What to produce:
Pictures aside, each record should be reproduced exactly.
*** Task inputs Section Begins ***
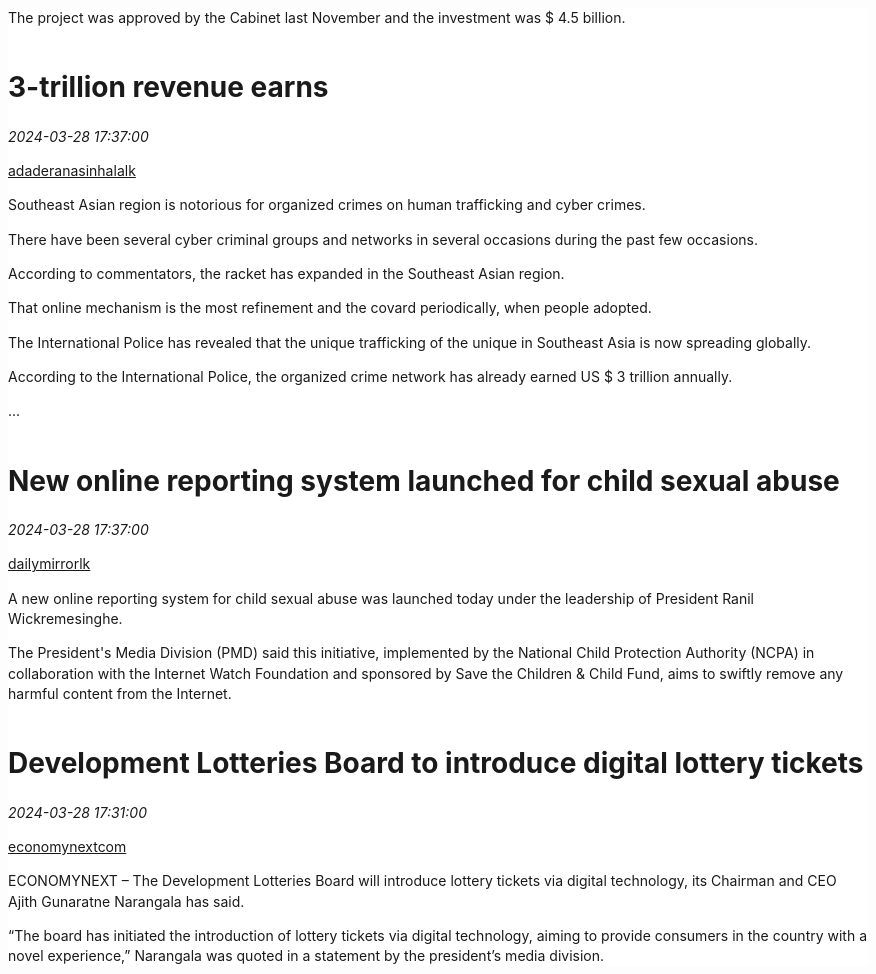 The project was approved by the Cabinet last November and the investment was $ 4.5 billion.



# 3-trillion revenue earns

*2024-03-28 17:37:00*

[adaderanasinhalalk](http://sinhala.adaderana.lk/news/195037)

Southeast Asian region is notorious for organized crimes on human trafficking and cyber crimes.

There have been several cyber criminal groups and networks in several occasions during the past few occasions.

According to commentators, the racket has expanded in the Southeast Asian region.

That online mechanism is the most refinement and the covard periodically, when people adopted.

The International Police has revealed that the unique trafficking of the unique in Southeast Asia is now spreading globally.

According to the International Police, the organized crime network has already earned US $ 3 trillion annually.

...



# New online reporting system launched for child sexual abuse

*2024-03-28 17:37:00*

[dailymirrorlk](https://www.dailymirror.lk/breaking-news/New-online-reporting-system-launched-for-child-sexual-abuse/108-279783)

A new online reporting system for child sexual abuse was launched today under the leadership of President Ranil Wickremesinghe.

The President's Media Division (PMD) said this initiative, implemented by the National Child Protection Authority (NCPA) in collaboration with the Internet Watch Foundation and sponsored by Save the Children & Child Fund, aims to swiftly remove any harmful content from the Internet.



# Development Lotteries Board to introduce digital lottery tickets

*2024-03-28 17:31:00*

[economynextcom](https://economynext.com/development-lotteries-board-to-introduce-digital-lottery-tickets-156493/)

ECONOMYNEXT – The Development Lotteries Board will introduce lottery tickets via digital technology, its Chairman and CEO Ajith Gunaratne Narangala has said.

“The board has initiated the introduction of lottery tickets via digital technology, aiming to provide consumers in the country with a novel experience,” Narangala was quoted in a statement by the president’s media division.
*** Task inputs Section Ends ***
Solution:
 The project was approved by the Cabinet last November and the investment was $ 4.5 billion.



# 3-trillion revenue earns

*2024-03-28 17:37:00*

[adaderanasinhalalk](http://sinhala.adaderana.lk/news/195037)

Southeast Asian region is notorious for organized crimes on human trafficking and cyber crimes.

There have been several cyber criminal groups and networks in several occasions during the past few occasions.

According to commentators, the racket has expanded in the Southeast Asian region.

That online mechanism is the most refinement and the covard periodically, when people adopted.

The International Police has revealed that the unique trafficking of the unique in Southeast Asia is now spreading globally.

According to the International Police, the organized crime network has already earned US $ 3 trillion annually.

...



# New online reporting system launched for child sexual abuse

*2024-03-28 17:37:00*

[dailymirrorlk](https://www.dailymirror.lk/breaking-news/New-online-reporting-system-launched-for-child-sexual-abuse/108-279783)

A new online reporting system for child sexual abuse was launched today under the leadership of President Ranil Wickremesinghe.

The President's Media Division (PMD) said this initiative, implemented by the National Child Protection Authority (NCPA) in collaboration with the Internet Watch Foundation and sponsored by Save the Children & Child Fund, aims to swiftly remove any harmful content from the Internet.



# Development Lotteries Board to introduce digital lottery tickets

*2024-03-28 17:31:00*

[economynextcom](https://economynext.com/development-lotteries-board-to-introduce-digital-lottery-tickets-156493/)

ECONOMYNEXT – The Development Lotteries Board will introduce lottery tickets via digital technology, its Chairman and CEO Ajith Gunaratne Narangala has said.

“The board has initiated the introduction of lottery tickets via digital technology, aiming to provide consumers in the country with a novel experience,” Narangala was quoted in a statement by the president’s media division.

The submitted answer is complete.